This astonishing piece of patchwork, "King George Reviewing the Troops", was a big talking point for us at Wednesday's preview. Curator Sue Prichard had already written about it on her blog, which only served to make me seek it out asap when I arrived (although I did get stalled by the clamshell bed drapes). The photo above is courtesy of the V & A and shows only the central panel, so you can't see the border. The quilt is bordered on all sides with a series of viginettes - the second and fourth photos are from Janet Bottomley's blog (hope that's OK with you Janet - I wish I had taken a many more photos in the exhibition, but my textile conservation mode wouldn't let me!)
It is a puzzling piece! I added the following comment to Sue's blog a couple of days ago - she makes a point about "the sense that it is perhaps two projects" -After seeing the coverlet at Wednesday's preview, it certainly has the feeling of being two projects - perhaps two UFOs that were combined into one larger piece? Perhaps the stitcher (or stitchers) used an already completed centre panel as a background for their (probably slightly later) pictorial panels.
Having looked as closely as possible at the high resolution image on the V & A memory stick, so far I haven't identified any fabrics used in both the picture panels and the patchwork roundel backgrounds (the way the maker(s) have used different fabrics to suggest grass, planking, tiled floors etc. is lovely and so much the way a modern quilter would use prints). Perhaps the maker organised her fabrics into two groups - fabrics for the quilt centre and those for the scenes - but it feels more likely that they were the product of two different fabric collections. Continuity in fabrics over a large "scrap quilt" background like this one is hard enough without ensuring that they are reused in the border.
I have also tried to look for similarities in the stitching between the roundels and the picture panels - while these don't look (in the photo) to be necessarily the work of one person, I think I'm also detecting differences between individual roundels. However, the resolution of the image is just a tiny bit too low to be able to see the stitches as clearly as I would need to for this. Next time I visit, I must bring a magnifying glass! Having organised several community projects involving English paper piecing (the technique used here) I've noticed that there are subtle differences in the whipstitching from one stitcher to another - a little like handwriting, with some stitchers always slightly slanting their stitches left or right, differences in the number of stitches to the inch etc. Even stitchers with similar levls of experience produce recognisably different whipstitches.
Could it have been a project between friends or members of a family perhaps?
A fascinating piece of work that kept drawing me back...

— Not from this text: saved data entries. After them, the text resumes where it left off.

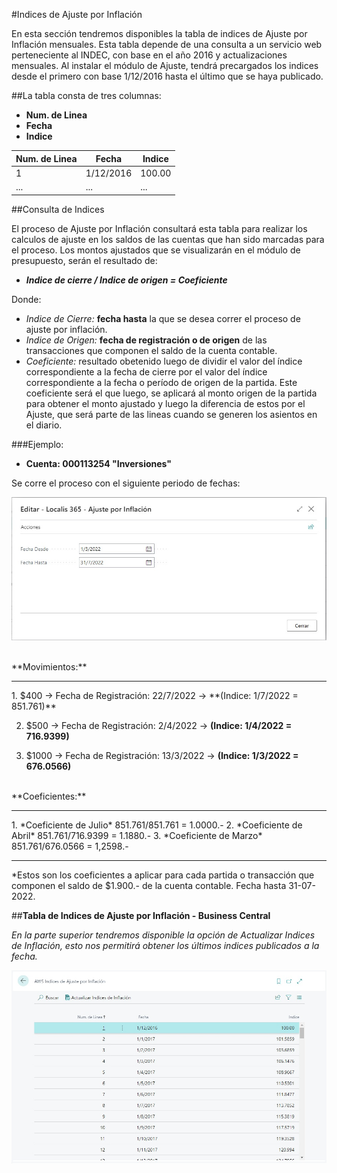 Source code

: 
#Indices de Ajuste por Inflación


En esta sección tendremos disponibles la tabla de indices de Ajuste por Inflación mensuales. Esta tabla depende de una consulta a un servicio web perteneciente al INDEC,
con base en el año 2016 y actualizaciones mensuales.
Al instalar el módulo de Ajuste, tendrá precargados los indices desde el primero con base 1/12/2016 hasta el último que se haya publicado.

##La tabla consta de tres columnas:

* **Num. de Linea**
* **Fecha**
* **Indice**


| Num. de Linea | Fecha | Indice | 
| ----------- | ----------- | ----------- |
| 1 | 1/12/2016 | 100.00 |
| ... | ... | ... |

##Consulta de Indices


El proceso de Ajuste por Inflación consultará esta tabla para realizar los calculos de ajuste en los saldos de las cuentas que han sido marcadas para el
proceso. Los montos ajustados que se visualizarán en el módulo de presupuesto, serán el resultado de:


* ***Indice de cierre / Indice de origen  =  Coeficiente***


Donde: 

* *Indice de Cierre:* **fecha hasta** la que se desea correr el proceso de ajuste por inflación.
* *Indice de Origen:* **fecha de registración o de origen** de las transacciones que componen el saldo de la cuenta contable.
* *Coeficiente:* resultado obetenido luego de dividir el valor del índice correspondiente a la fecha de cierre por el valor del índice correspondiente a la fecha o período de origen de la partida.
Este coeficiente será el que luego, se aplicará al monto origen de la partida para obtener el monto ajustado y luego la diferencia de estos por el Ajuste, que será parte de las lineas cuando se generen los asientos en el diario.


###Ejemplo:

* **Cuenta: 000113254 "Inversiones"**

Se corre el proceso con el siguiente periodo de fechas:

![Screenshot](img/Indices/fechasAjuste.jpg)

<br>
**Movimientos:**
<hr>
1. $400  →  Fecha de Registración: 22/7/2022  → **(Indice: 1/7/2022 = 851.761)**

2. $500  →  Fecha de Registración: 2/4/2022  → **(Indice: 1/4/2022 = 716.9399)**

3. $1000  →  Fecha de Registración: 13/3/2022  → **(Indice: 1/3/2022 = 676.0566)**

<br>
**Coeficientes:**
<hr>
1. *Coeficiente de Julio* 851.761/851.761 = 1.0000.-
2. *Coeficiente de Abril* 851.761/716.9399 = 1.1880.-
3. *Coeficiente de Marzo* 851.761/676.0566 = 1,2598.-
<hr>

*Estos son los coeficientes a aplicar para cada partida o transacción que componen el saldo de $1.900.- de la cuenta contable. Fecha hasta 31-07-2022.

##**Tabla de Indices de Ajuste por Inflación - Business Central**

*En la parte superior tendremos disponible la opción de Actualizar Indices de Inflación, esto nos permitirá obtener los últimos indices publicados a la fecha.*

![Screenshot](img/Indices/indices.jpg)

Something else has been bugging me about the overall look of this piece and I think I've worked out what it is. There is something peculiar about the position of the pictorial panels. I'm not refering to the central panel, which seems superimposed on the background piecing, giving the sense of two patchwork projects combined (perhaps even three combined pieces - I must check the fabrics in the larger sun and moon circles that are partially overlapped by the central applique).
Think about it this way - if you were designing your patchwork from scratch and you were going to piece all those amazing picture panels, where would you place them on your quilt to have the most impact? Think also that your quilt is going to be displayed on a bed. Would you consign them to the outer border? Probably not. Would you put some of the best of them across the top of the quilt, which at best will be laid centrally across the pillows, but more likely the picture panels would fall down the back of the pillows even if it weren't tucked under?
I get the feeling that the circles patchwork was definitely already made when the person (or people) who made the viginettes decided to complete this piece. Otherwise, why would they be right out on the edge?
A border design needs to be integral to a quilt's overall layout, although there's nothing wrong with a fairly plain border too, if that's what the quilt design needs. Many of the best quilts we see at exhibition today don't run out of steam at the edges and have a border design that compliments and frames the quilt centre. But it is unlikely that the most interesting and decorative parts of the quilt would be reserved, with the exception of one larger panel, for the border.
Many of the other patchworks of similar date at the V & A display a tendency for the piecing to become less complex towards the border, something seen on a lot of nineteenth century quilts laid out in a medallion style, where the pieces become larger the further away they are from the centre.
Anyone else musing on this quilt too?